▶ [Excerpted data]
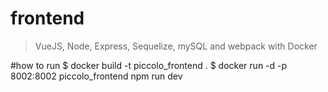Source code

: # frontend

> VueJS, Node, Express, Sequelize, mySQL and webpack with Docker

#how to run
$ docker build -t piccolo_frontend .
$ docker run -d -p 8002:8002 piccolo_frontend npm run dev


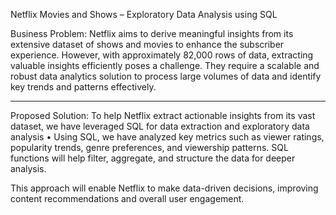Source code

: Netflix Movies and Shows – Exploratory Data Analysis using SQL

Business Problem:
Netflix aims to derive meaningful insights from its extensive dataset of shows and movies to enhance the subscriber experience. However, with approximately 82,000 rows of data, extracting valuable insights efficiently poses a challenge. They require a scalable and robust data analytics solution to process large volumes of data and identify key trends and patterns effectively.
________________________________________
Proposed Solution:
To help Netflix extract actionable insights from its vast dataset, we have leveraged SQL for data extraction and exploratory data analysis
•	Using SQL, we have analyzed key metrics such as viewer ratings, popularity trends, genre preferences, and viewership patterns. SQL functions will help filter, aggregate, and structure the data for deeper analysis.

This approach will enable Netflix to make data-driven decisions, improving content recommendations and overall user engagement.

==

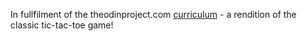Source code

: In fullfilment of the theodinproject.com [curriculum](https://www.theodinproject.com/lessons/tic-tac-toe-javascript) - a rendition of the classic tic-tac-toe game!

==

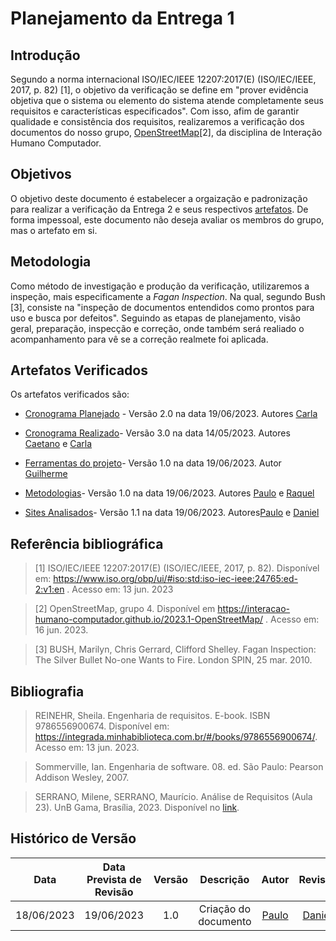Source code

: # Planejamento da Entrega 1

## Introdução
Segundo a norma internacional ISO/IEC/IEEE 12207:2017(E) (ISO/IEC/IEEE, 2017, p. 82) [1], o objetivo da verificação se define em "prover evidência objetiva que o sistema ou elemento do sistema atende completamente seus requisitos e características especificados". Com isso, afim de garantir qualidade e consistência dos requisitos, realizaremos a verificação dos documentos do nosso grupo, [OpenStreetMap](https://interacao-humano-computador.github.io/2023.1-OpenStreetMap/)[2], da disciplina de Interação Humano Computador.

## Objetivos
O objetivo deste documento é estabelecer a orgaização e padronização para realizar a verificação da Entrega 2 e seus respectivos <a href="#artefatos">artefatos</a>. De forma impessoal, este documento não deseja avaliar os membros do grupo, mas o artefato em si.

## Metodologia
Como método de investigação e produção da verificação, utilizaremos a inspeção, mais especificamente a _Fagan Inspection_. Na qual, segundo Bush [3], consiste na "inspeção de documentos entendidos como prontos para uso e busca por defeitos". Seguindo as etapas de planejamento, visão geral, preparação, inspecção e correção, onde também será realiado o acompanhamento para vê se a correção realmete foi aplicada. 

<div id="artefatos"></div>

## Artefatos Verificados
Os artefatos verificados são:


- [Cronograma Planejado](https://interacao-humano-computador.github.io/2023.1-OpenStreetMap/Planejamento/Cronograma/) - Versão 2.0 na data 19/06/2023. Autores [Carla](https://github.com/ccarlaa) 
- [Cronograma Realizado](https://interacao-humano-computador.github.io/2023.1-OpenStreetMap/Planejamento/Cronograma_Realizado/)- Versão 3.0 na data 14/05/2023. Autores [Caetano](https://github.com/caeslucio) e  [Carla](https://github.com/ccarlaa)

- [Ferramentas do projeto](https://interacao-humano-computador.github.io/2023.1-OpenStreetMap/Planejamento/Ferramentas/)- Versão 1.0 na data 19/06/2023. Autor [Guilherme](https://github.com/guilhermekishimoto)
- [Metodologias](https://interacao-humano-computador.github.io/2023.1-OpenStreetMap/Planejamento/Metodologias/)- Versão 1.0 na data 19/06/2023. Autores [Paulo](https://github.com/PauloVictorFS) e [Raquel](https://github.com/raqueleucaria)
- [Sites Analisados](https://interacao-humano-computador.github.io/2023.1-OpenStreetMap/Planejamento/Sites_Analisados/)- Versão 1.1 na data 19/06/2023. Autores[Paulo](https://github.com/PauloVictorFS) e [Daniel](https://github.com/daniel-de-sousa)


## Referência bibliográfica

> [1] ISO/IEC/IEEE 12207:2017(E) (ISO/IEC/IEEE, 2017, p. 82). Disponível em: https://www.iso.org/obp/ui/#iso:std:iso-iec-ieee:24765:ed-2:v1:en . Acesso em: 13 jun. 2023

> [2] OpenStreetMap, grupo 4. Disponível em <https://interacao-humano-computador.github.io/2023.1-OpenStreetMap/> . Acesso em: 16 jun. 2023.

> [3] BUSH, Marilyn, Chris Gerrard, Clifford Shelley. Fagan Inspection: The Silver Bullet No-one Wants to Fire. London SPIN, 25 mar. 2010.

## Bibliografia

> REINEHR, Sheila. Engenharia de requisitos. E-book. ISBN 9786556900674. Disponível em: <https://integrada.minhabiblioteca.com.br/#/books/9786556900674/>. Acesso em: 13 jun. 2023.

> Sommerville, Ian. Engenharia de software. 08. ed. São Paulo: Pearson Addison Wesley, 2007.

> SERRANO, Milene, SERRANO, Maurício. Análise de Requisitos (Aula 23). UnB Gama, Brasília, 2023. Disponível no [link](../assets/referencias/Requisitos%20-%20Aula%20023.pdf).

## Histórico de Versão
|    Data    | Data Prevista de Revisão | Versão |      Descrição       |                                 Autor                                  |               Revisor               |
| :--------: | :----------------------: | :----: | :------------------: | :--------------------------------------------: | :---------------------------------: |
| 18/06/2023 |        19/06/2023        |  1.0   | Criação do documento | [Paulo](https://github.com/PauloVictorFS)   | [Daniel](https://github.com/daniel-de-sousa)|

▶ [Task directions]
Within the listing above, extract exactly the lines from the line with "Analysis using SQL" to the line with "This approach will", the two named lines included, and no others.

▶ [Task output]
: Netflix Movies and Shows – Exploratory Data Analysis using SQL

Business Problem:
Netflix aims to derive meaningful insights from its extensive dataset of shows and movies to enhance the subscriber experience. However, with approximately 82,000 rows of data, extracting valuable insights efficiently poses a challenge. They require a scalable and robust data analytics solution to process large volumes of data and identify key trends and patterns effectively.
________________________________________
Proposed Solution:
To help Netflix extract actionable insights from its vast dataset, we have leveraged SQL for data extraction and exploratory data analysis
•	Using SQL, we have analyzed key metrics such as viewer ratings, popularity trends, genre preferences, and viewership patterns. SQL functions will help filter, aggregate, and structure the data for deeper analysis.

This approach will enable Netflix to make data-driven decisions, improving content recommendations and overall user engagement.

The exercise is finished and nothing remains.